Le 15 mai dernier, Docaposte, filiale numérique du groupe La Poste, réunissait près de 250 décideurs publics et parapublics, experts et acteurs du secteur pour une matinée dédiée à la transformation numérique de l’action publique. Un enjeu devenu stratégique face aux exigences croissantes de performance, de sécurité et de souveraineté. Retour sur cette matinale rythmée par trois tables rondes et des moments conviviaux.
Depuis plusieurs années, l’action publique est engagée dans un mouvement de transformation numérique profonde. Cela pour mieux répondre aux attentes des citoyens, des agents et de la société, tout en renforçant la performance et la sécurité des services publics. En ouverture de la matinée, Olivier Vallet, Président-Directeur Général de Docaposte, a rappelé comment un opérateur public engagé comme Docaposte peut accompagner la réalisation de cet objectif. « Notre vocation chez Docaposte, c’est de proposer des alternatives pour avoir le choix.
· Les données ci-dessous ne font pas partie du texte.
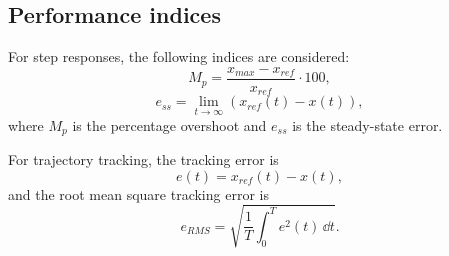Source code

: \subsection{Performance indices}

For step responses, the following indices are considered:
\begin{equation}
    M_p = \frac{x_{max}-x_{ref}}{x_{ref}}\cdot 100,
\end{equation}
\begin{equation}
    e_{ss} = \lim_{t\to\infty} \left(x_{ref}(t)-x(t)\right),
\end{equation}
where $M_p$ is the percentage overshoot and $e_{ss}$ is the steady-state error.

For trajectory tracking, the tracking error is
\begin{equation}
    e(t) = x_{ref}(t)-x(t),
\end{equation}
and the root mean square tracking error is
\begin{equation}
    e_{RMS} = \sqrt{\frac{1}{T}\int_0^T e^2(t)\,\dd t}.
\end{equation}
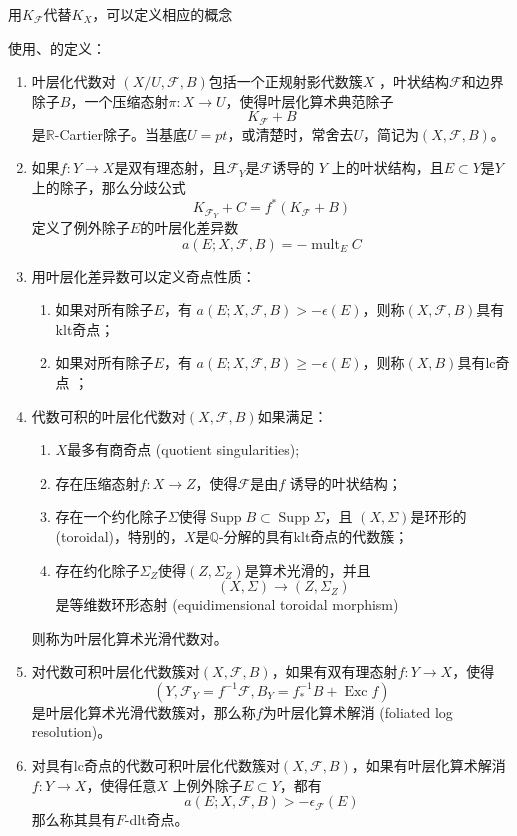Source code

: 用$K_{\mathcal{F}}$代替$K_{X}$，可以定义相应的概念
\begin{definition}
使用\cite[3.4.5,6.2.1]{chlx}、\cite[3.2]{acss}的定义：
  \begin{enumerate}
    \item 叶层化代数对 $(X/U,\mathcal{F},B)$包括一个正规射影代数簇$X$ ，叶状结构$\mathcal{F}$和边界除子$B$，一个压缩态射$\pi:X\to U$，使得叶层化算术典范除子
  \[ K_{\mathcal{F}}+B \]
  是$\mathbb{R}$-Cartier除子。当基底$U=pt$，或清楚时，常舍去$U$，简记为$(X,\mathcal{F},B)$。 
    \item 如果$f:Y\to X$是双有理态射，且$\mathcal{F}_{Y} $是$\mathcal{F} $诱导的 $Y$ 上的叶状结构，且$E \subset Y$是$Y$ 上的除子，那么分歧公式
  \[ K_{\mathcal{F}_{Y}}+C=f^{*}(K_{\mathcal{F}}+B) \]
  定义了例外除子$E$的叶层化差异数
  \[ a(E;X,\mathcal{F},B)=- \operatorname{mult}_{E}C \]
    \item 用叶层化差异数可以定义奇点性质：
      \begin{enumerate}
        \item 如果对所有除子$E$，有 $a(E;X,\mathcal{F},B)>-\epsilon(E)$，则称$(X,\mathcal{F},B) $具有klt奇点；
        \item 如果对所有除子$E$，有 $a(E;X,\mathcal{F},B)\geqslant -\epsilon(E)$，则称$(X,B) $具有lc奇点 ；
      \end{enumerate}
    \item 代数可积的叶层化代数对$(X,\mathcal{F},B)$如果满足：
      \begin{enumerate}
        \item $X$最多有商奇点 (quotient singularities);
        \item 存在压缩态射$f:X\to Z$，使得$\mathcal{F}$是由$f$ 诱导的叶状结构； 
        \item 存在一个约化除子$\Sigma$使得$\operatorname{Supp}B \subset \operatorname{Supp} \Sigma $，且 $(X,\Sigma)$是环形的 (toroidal)，特别的，$X$是$\mathbb{Q}$-分解的具有klt奇点的代数簇；
        \item 存在约化除子$\Sigma_{Z}$使得$ (Z,\Sigma_{Z})$是算术光滑的，并且
          \[ (X,\Sigma)\to (Z,\Sigma_{Z}) \]
          是等维数环形态射 (equidimensional toroidal morphism)
      \end{enumerate}
      则称为叶层化算术光滑代数对。
    \item 对代数可积叶层化代数簇对$(X,\mathcal{F},B)$，如果有双有理态射$f:Y\to X$，使得
      \[ (Y,\mathcal{F}_{Y}=f^{-1}\mathcal{F},B_{Y}=f^{-1}_{*}B+ \operatorname{Exc}f) \]
      是叶层化算术光滑代数簇对，那么称$f$为叶层化算术解消 (foliated log resolution)。
    \item 对具有lc奇点的代数可积叶层化代数簇对$(X,\mathcal{F},B)$，如果有叶层化算术解消$f:Y\to X$，使得任意$X$ 上例外除子$E \subset Y$，都有
      \[ a(E;X,\mathcal{F},B)>-\epsilon_{\mathcal{F}}(E) \]
      那么称其具有$F$-dlt奇点。
  \end{enumerate}
\end{definition}
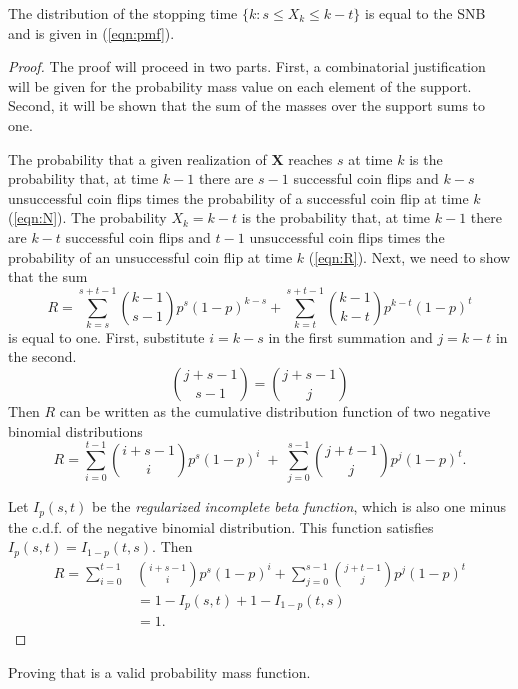 \documentclass[12pt]{article}         %
\begin{document}
\begin{prop}
The distribution of the stopping time $\{k: s \leq X_k \leq k-t \}$ is equal to the SNB and is given in (\ref{eqn:pmf}). 
\end{prop}
\begin{proof}
The proof will proceed in two parts. First, a combinatorial justification will be given for the probability mass value on each element of the support. Second, it will be shown that the sum of the masses over the support sums to one.

The probability that a given realization of $\mathbf{X}$ reaches $s$ at 
time $k$ is  the probability that, at time $k-1$ there are $s-1$ successful 
coin flips and $k-s$ unsuccessful coin flips times the probability of a 
successful coin flip at time $k$ (\ref{eqn:N}). The probability $X_k = k-t$ 
is the probability that, at time $k-1$ there are $k-t$ successful coin flips 
and $t-1$ unsuccessful coin flips times the probability of an unsuccessful 
coin flip at time $k$ (\ref{eqn:R}).  Next, we need to show that the sum
\begin{equation} \label{eqn:sum_proof}
R = \sum_{k=s}^{s+t-1} {k-1 \choose s-1} p^s (1-p)^{k-s} + \sum_{k=t}^{s+t-1} {k-1 \choose k-t} p^{k-t} (1-p)^t
\end{equation}
is equal to one.
First, substitute $i=k-s$ in the first summation and
$j=k-t$ in the second. 
\begin{equation*}
{j+s-1 \choose s-1} = {j+s-1 \choose j}
\end{equation*}
Then %
$R$ can be written
as the cumulative distribution function of two 
negative binomial distributions
\begin{equation} \label{eqn:transformed_sum}
R = \sum_{i=0}^{t-1} {i+s-1 \choose i} p^s (1-p)^i \; + \;
\sum_{j=0}^{s-1} {j+t-1 \choose j} p^j (1-p)^t.
\end{equation}

Let $I_p(s, t)$ be the {\em regularized incomplete beta function}, which is 
also one minus the c.d.f. of the negative binomial distribution. This
function satisfies $I_p(s, t) = I_{1-p}(t, s)$.  Then 
\begin{align*}
R = \sum_{i=0}^{t-1} &{i+s-1 \choose i} p^s (1-p)^i +
\sum_{j=0}^{s-1}  {j+t-1 \choose j} p^j  (1-p)^t \\
   &= 1-I_p(s, t) + 1 - I_{1-p}(t, s) \\
   &= 1. 
\end{align*}
\end{proof}
Proving that \label{eqn:pmf} is a valid probability mass function.
\end{document}
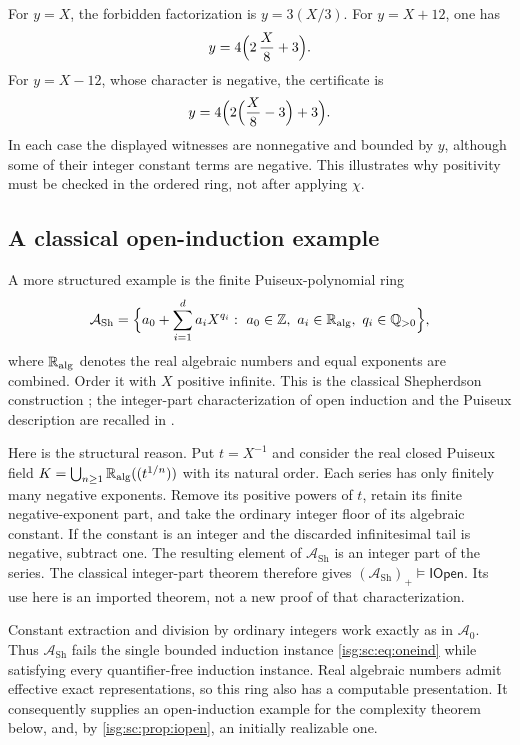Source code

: \documentclass[11pt]{article}
\theoremstyle{definition}
\theoremstyle{remark}
\newcommand{\R}{\mathbb{R}}
\newcommand{\Z}{\mathbb{Z}}
\newcommand{\Q}{\mathbb{Q}}
\newcommand{\Iopen}{\mathsf{IOpen}}
\newcommand{\Asc}{\mathcal{A}}
\begin{document}
\begin{example}\label{isg:sc:ex:certificates}
For $y=X$, the forbidden factorization is $y=3(X/3)$. For $y=X+12$, one
has
\[
 y=4\Bigl(2\,\frac{X}{8}+3\Bigr).
\]
For $y=X-12$, whose character is negative, the certificate is
\[
 y=4\Bigl(2\Bigl(\frac{X}{8}-3\Bigr)+3\Bigr).
\]
In each case the displayed witnesses are nonnegative and bounded by $y$,
although some of their integer constant terms are negative. This
illustrates why positivity must be checked in the ordered ring, not after
applying $\chi$.
\end{example}

\subsection{A classical open-induction example}\label{isg:sc:sec:shepherdson}
A more structured example is the finite Puiseux-polynomial ring
\[
 \Asc_{\mathrm{Sh}}=\Bigl\{a_0+\sum_{i=1}^d a_iX^{q_i}:\
 a_0\in\Z,\ a_i\in\R_{\rm alg},\ q_i\in\Q_{>0}\Bigr\},
\]
where $\R_{\rm alg}$ denotes the real algebraic numbers and equal
exponents are combined. Order it with $X$ positive infinite. This is the
classical Shepherdson construction \cite{Shepherdson}; the integer-part
characterization of open induction and the Puiseux description are
recalled in \cite{Raffer}.

Here is the structural reason. Put $t=X^{-1}$ and consider the real closed
Puiseux field $K=\bigcup_{n\ge1}\R_{\rm alg}((t^{1/n}))$ with its natural
order. Each series has only finitely many negative exponents. Remove its
positive powers of $t$, retain its finite negative-exponent part, and take
the ordinary integer floor of its algebraic constant. If the constant is an
integer and the discarded infinitesimal tail is negative, subtract one.
The resulting element of $\Asc_{\mathrm{Sh}}$ is an integer part of the
series. The classical integer-part theorem therefore gives
$(\Asc_{\mathrm{Sh}})_+\models\Iopen$. Its use here is an imported
theorem, not a new proof of that characterization.

Constant extraction and division by ordinary integers work exactly as in
$\Asc_0$. Thus $\Asc_{\mathrm{Sh}}$ fails the single bounded induction
instance \eqref{isg:sc:eq:oneind} while satisfying every quantifier-free
induction instance. Real algebraic numbers admit effective exact
representations, so this ring also has a computable presentation. It
consequently supplies an open-induction example for the complexity theorem
below, and, by \cref{isg:sc:prop:iopen}, an initially realizable one.
\end{document}
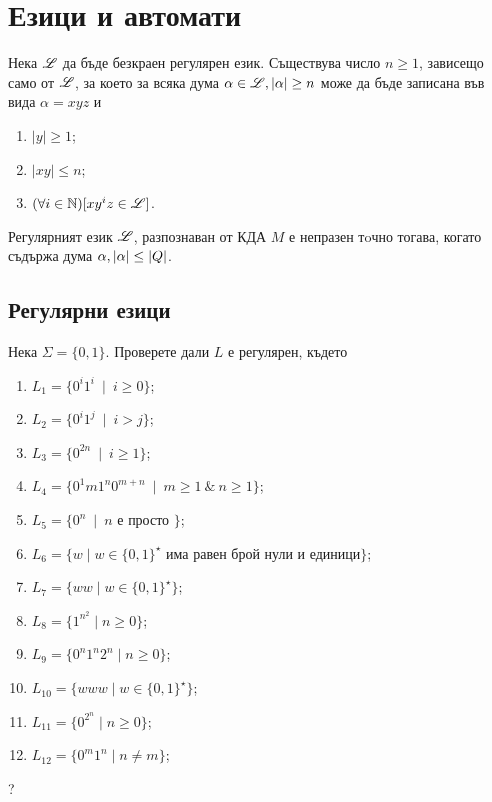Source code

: \chapter{Езици и автомати}

\begin{lemma}
  Нека $\mathscr{L}$ да бъде безкраен регулярен език.
  Съществува число $n\geq 1$, зависещо само от $\mathscr{L}$, 
  за което за всяка дума $\alpha\in \mathscr{L}, \vert{\alpha}\vert\geq n$ може да 
  бъде записана във вида $\alpha = xyz$ и 
  \begin{enumerate}
  \item
    $|y|\geq 1$;
  \item
    $|xy|\leq n$;
  \item
    $(\forall i\in\mathbb{N})[xy^iz \in \mathscr{L}]$.
  \end{enumerate}
\end{lemma}

\begin{crl}
  Регулярният език $\mathscr{L}$, 
  разпознаван от КДА $M$ е непразен тoчно тогава, когато съдържа дума $\alpha, \vert{\alpha}\vert \leq \vert{Q}\vert$.
\end{crl}

\section{Регулярни езици}
\begin{problem}
  Нека $\Sigma = \{0,1\}$.  Проверете дали $L$ е регулярен, където
  \begin{enumerate}[1)]
  \item
    $L_1 = \{0^i1^i\ \mid\ i\geq 0\}$;
  \item
    $L_2 = \{0^i1^j\ \mid\ i > j\}$;
  \item
    $L_3 = \{0^{2n}\ \mid\ i\geq 1\}$;
  \item
    $L_4 = \{0^1m1^n0^{m+n}\ \mid\ m\geq 1\ \&\ n\geq 1\}$;
  \item
    $L_5 = \{0^n\ \mid\ n\mbox{ е просто }\}$;
  \item
    $L_6 = \{w\mid w\in\{0,1\}^\star\mbox{ има равен брой нули и единици}\}$;
  \item
    $L_7 = \{ww\mid w\in\{0,1\}^\star\}$;
  \item
    $L_8 = \{1^{n^2}\mid n\geq 0\}$;
  \item
    $L_{9} = \{0^n1^n2^n\mid n\geq 0\}$;
  \item
    $L_{10} = \{www\mid w\in \{0,1\}^\star\}$;
  \item
    $L_{11} = \{0^{2^n}\mid n\geq 0\}$;
  \item
    $L_{12} = \{0^m1^n\mid n\neq m\}$;
  \end{enumerate}
\end{problem}


?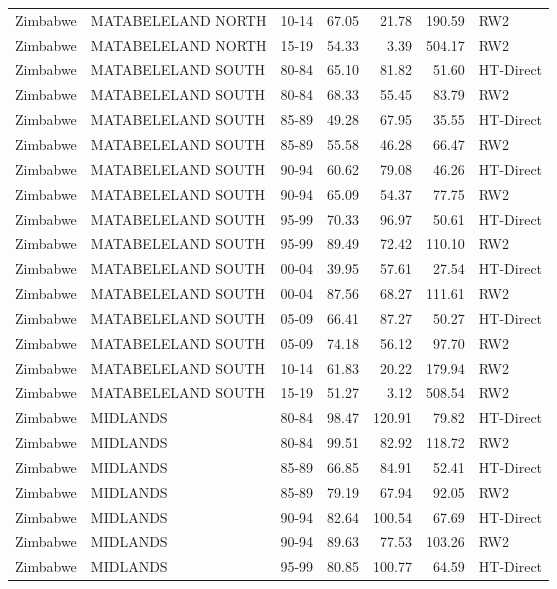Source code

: \begin{longtable}{lllrrrl}
  Zimbabwe & MATABELELAND NORTH & 10-14 & 67.05 & 21.78 & 190.59 & RW2 \\ 
  Zimbabwe & MATABELELAND NORTH & 15-19 & 54.33 & 3.39 & 504.17 & RW2 \\ 
  Zimbabwe & MATABELELAND SOUTH & 80-84 & 65.10 & 81.82 & 51.60 & HT-Direct \\ 
  Zimbabwe & MATABELELAND SOUTH & 80-84 & 68.33 & 55.45 & 83.79 & RW2 \\ 
  Zimbabwe & MATABELELAND SOUTH & 85-89 & 49.28 & 67.95 & 35.55 & HT-Direct \\ 
  Zimbabwe & MATABELELAND SOUTH & 85-89 & 55.58 & 46.28 & 66.47 & RW2 \\ 
  Zimbabwe & MATABELELAND SOUTH & 90-94 & 60.62 & 79.08 & 46.26 & HT-Direct \\ 
  Zimbabwe & MATABELELAND SOUTH & 90-94 & 65.09 & 54.37 & 77.75 & RW2 \\ 
  Zimbabwe & MATABELELAND SOUTH & 95-99 & 70.33 & 96.97 & 50.61 & HT-Direct \\ 
  Zimbabwe & MATABELELAND SOUTH & 95-99 & 89.49 & 72.42 & 110.10 & RW2 \\ 
  Zimbabwe & MATABELELAND SOUTH & 00-04 & 39.95 & 57.61 & 27.54 & HT-Direct \\ 
  Zimbabwe & MATABELELAND SOUTH & 00-04 & 87.56 & 68.27 & 111.61 & RW2 \\ 
  Zimbabwe & MATABELELAND SOUTH & 05-09 & 66.41 & 87.27 & 50.27 & HT-Direct \\ 
  Zimbabwe & MATABELELAND SOUTH & 05-09 & 74.18 & 56.12 & 97.70 & RW2 \\ 
  Zimbabwe & MATABELELAND SOUTH & 10-14 & 61.83 & 20.22 & 179.94 & RW2 \\ 
  Zimbabwe & MATABELELAND SOUTH & 15-19 & 51.27 & 3.12 & 508.54 & RW2 \\ 
  Zimbabwe & MIDLANDS & 80-84 & 98.47 & 120.91 & 79.82 & HT-Direct \\ 
  Zimbabwe & MIDLANDS & 80-84 & 99.51 & 82.92 & 118.72 & RW2 \\ 
  Zimbabwe & MIDLANDS & 85-89 & 66.85 & 84.91 & 52.41 & HT-Direct \\ 
  Zimbabwe & MIDLANDS & 85-89 & 79.19 & 67.94 & 92.05 & RW2 \\ 
  Zimbabwe & MIDLANDS & 90-94 & 82.64 & 100.54 & 67.69 & HT-Direct \\ 
  Zimbabwe & MIDLANDS & 90-94 & 89.63 & 77.53 & 103.26 & RW2 \\ 
  Zimbabwe & MIDLANDS & 95-99 & 80.85 & 100.77 & 64.59 & HT-Direct \\ 

\end{longtable}
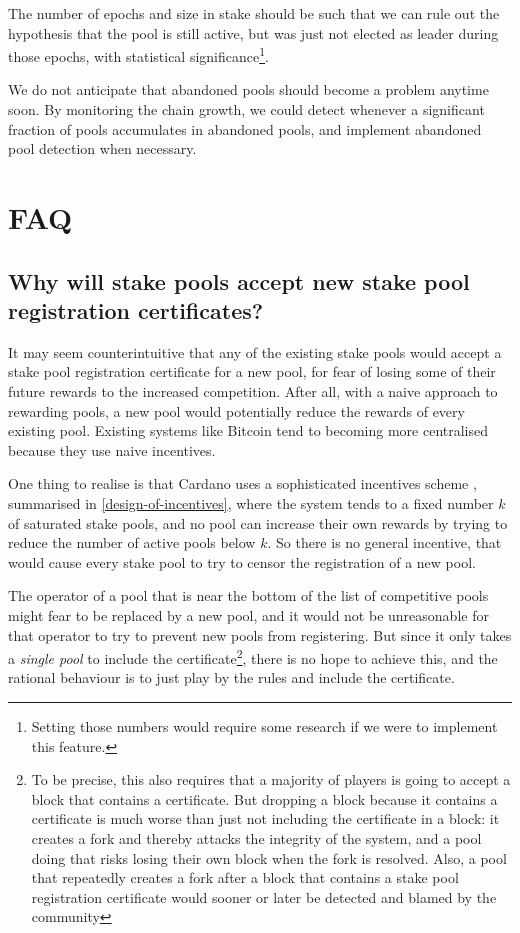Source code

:\documentclass[11pt,a4paper]{article}
\begin{document}
The number of epochs and size in stake should be such that we can rule out the
hypothesis that the pool is still active, but was just not elected as leader
during those epochs, with statistical significance\footnote{Setting those
  numbers would require some research if we were to implement this feature.}.

We do not anticipate that abandoned pools should become a problem anytime soon.
By monitoring the chain growth, we could detect whenever a significant fraction
of pools accumulates in abandoned pools, and implement abandoned pool detection
when necessary.

\section{FAQ}

\subsection{Why will stake pools accept new stake pool registration
  certificates?}

It may seem counterintuitive that any of the existing stake pools would accept a
stake pool registration certificate for a new pool, for fear of losing some of
their future rewards to the increased competition. After all, with a naive
approach to rewarding pools, a new pool would potentially reduce the rewards of
every existing pool. Existing systems like Bitcoin tend to becoming more
centralised because they use naive incentives.

One thing to realise is that Cardano uses a sophisticated incentives scheme
\citep{bkks2018}, summarised in \cref{design-of-incentives}, where the system
tends to a fixed number \(k\) of saturated stake pools, and no pool can increase
their own rewards by trying to reduce the number of active pools below \(k\). So
there is no general incentive, that would cause every stake pool to try to
censor the registration of a new pool.

The operator of a pool that is near the bottom of the list of competitive pools
might fear to be replaced by a new pool, and it would not be unreasonable for
that operator to try to prevent new pools from registering. But since it only
takes a \emph{single pool} to include the certificate\footnote{%
  To be precise, this also requires that a majority of players is going to
  accept a block that contains a certificate. But dropping a block because it
  contains a certificate is much worse than just not including the certificate
  in a block: it creates a fork and thereby attacks the integrity of the system,
  and a pool doing that risks losing their own block when the fork is resolved.
  Also, a pool that repeatedly creates a fork after a block that contains a
  stake pool registration certificate would sooner or later be detected and
  blamed by the community},%
there is no hope to achieve this, and the rational behaviour is to just play by
the rules and include the certificate.
\end{document}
Nous sommes convaincus qu’offrir une troisième voie, celle d’un numérique souverain porté par des champions européens, est possible. »
Cette vision se traduit par la volonté d’agir concrètement et avec détermination en faveur d’un numérique éthique, responsable, porteur de sens pour aider les acteurs publics à être plus efficients et servir l’intérêt général – notamment en leur garantissant la sécurité des données grâce à des infrastructures souveraines et en offrant des parcours inclusifs.
Au-delà de l’impérieuse nécessité de la souveraineté, Benoît Parizet, Directeur Général Adjoint de Docaposte en charge du Secteur Public, a mis en lumière les autres grands défis auxquels les acteurs publics sont confrontés : multiplication des cyberattaques, impératif de sobriété numérique, accessibilité des services, gestion et fidélisation des talents, mais aussi lutte contre la fraude, la maîtrise budgétaire et la simplification des processus administratifs. Ces trois derniers enjeux ont fait l’objet des trois tables rondes de cette matinée riche en échanges. Tour d’horizon des principaux enseignements de ces tables rondes.
Les intervenants :
Selon Guéric Jacquet, Partner Leader Secteur public chez EY France, la fraude sociale, douanière ou liée aux aides publiques représenterait un préjudice annuel estimé entre 50 et 120 milliards d’euros. Cette somme significative rappelle à quel point lutter contre la fraude est un enjeu majeur pour les acteurs publics.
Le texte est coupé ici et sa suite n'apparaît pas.